Simulation study evaluates personalized biopsy policy on trajectories generated from the same fitted joint model

specific steps
  1. fitted input called prediction [Methods (joint model + simulation study)]
    "Using joint models for time-to-event and longitudinal data, we model the historical DRE and PSA measurements, and biopsy results of a patient at each follow-up visit. This results in a visit and patient-specific cumulative risk of cancer progression. If this risk is above a certain threshold, we schedule a biopsy. We compare this personalized approach with the currently practiced biopsy schedules via an extensive and realistic simulation study, based on a replica of the patients from the PRIAS program."

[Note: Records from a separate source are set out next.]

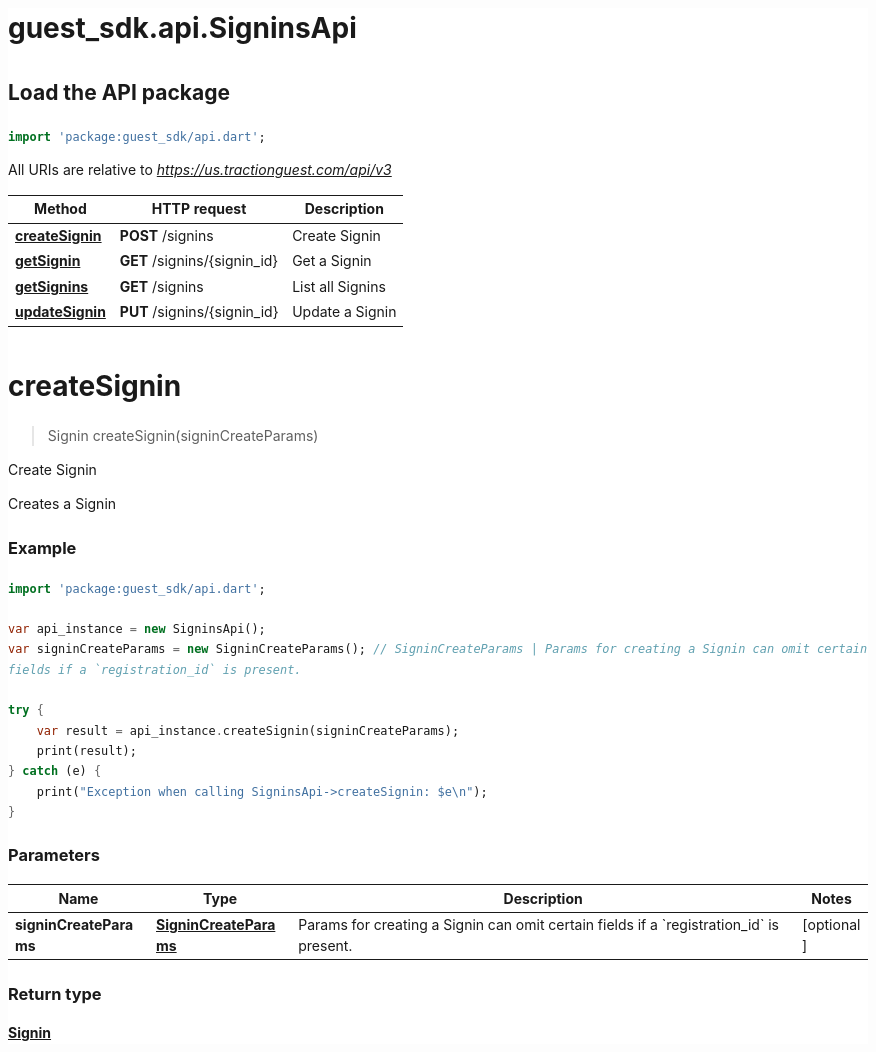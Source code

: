 # guest_sdk.api.SigninsApi

## Load the API package
```dart
import 'package:guest_sdk/api.dart';
```

All URIs are relative to *https://us.tractionguest.com/api/v3*

Method | HTTP request | Description
------------- | ------------- | -------------
[**createSignin**](SigninsApi.md#createSignin) | **POST** /signins | Create Signin
[**getSignin**](SigninsApi.md#getSignin) | **GET** /signins/{signin_id} | Get a Signin
[**getSignins**](SigninsApi.md#getSignins) | **GET** /signins | List all Signins
[**updateSignin**](SigninsApi.md#updateSignin) | **PUT** /signins/{signin_id} | Update a Signin


# **createSignin**
> Signin createSignin(signinCreateParams)

Create Signin

Creates a Signin

### Example 
```dart
import 'package:guest_sdk/api.dart';

var api_instance = new SigninsApi();
var signinCreateParams = new SigninCreateParams(); // SigninCreateParams | Params for creating a Signin can omit certain fields if a `registration_id` is present.

try { 
    var result = api_instance.createSignin(signinCreateParams);
    print(result);
} catch (e) {
    print("Exception when calling SigninsApi->createSignin: $e\n");
}
```

### Parameters

Name | Type | Description  | Notes
------------- | ------------- | ------------- | -------------
 **signinCreateParams** | [**SigninCreateParams**](SigninCreateParams.md)| Params for creating a Signin can omit certain fields if a &#x60;registration_id&#x60; is present. | [optional] 

### Return type

[**Signin**](Signin.md)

    The joint model is estimated on the PRIAS data; the simulation then creates replica patients whose PSA/DRE trajectories and progression times are drawn from that same fitted model. Applying the risk-threshold rule (also derived from the model) to these simulated trajectories therefore evaluates the policy on data whose generative process is identical to the model, rendering the biopsy-savings and delay figures statistically dependent on the model being correctly specified.

full rationale

The paper fits a joint model to the full PRIAS cohort to obtain patient-specific cumulative progression risks, then thresholds those risks to decide biopsies. The reported performance (median 6 fewer biopsies, comparable 0.7-year delay) is obtained from a simulation study that replicates PRIAS patients. Because the simulation generates new longitudinal trajectories and event times from the fitted joint model itself, the risk predictions and resulting biopsy counts are computed on data whose distribution is defined by the model parameters; any misspecification is invisible and the metrics reduce to in-sample behavior of the fitted model. This matches the fitted-input-called-prediction pattern and forces the central claim.

Axiom & Free-Parameter Ledger

1 free parameters · 1 axioms · 0 invented entities

The central claim rests on a fitted joint model whose parameters are estimated from the same PRIAS cohort used for simulation; the risk threshold is an additional tuning choice whose selection process is not detailed in the abstract.

free parameters (1)
  • risk threshold for biopsy
    Chosen value above which a biopsy is scheduled; directly determines the reported trade-off between biopsy count and detection delay.
axioms (1)
  • domain assumption Joint model assumptions (random effects structure, proportional hazards, correct specification of longitudinal trajectories for PSA and DRE)
    Invoked when the model produces the visit-specific cumulative risk used for decisions.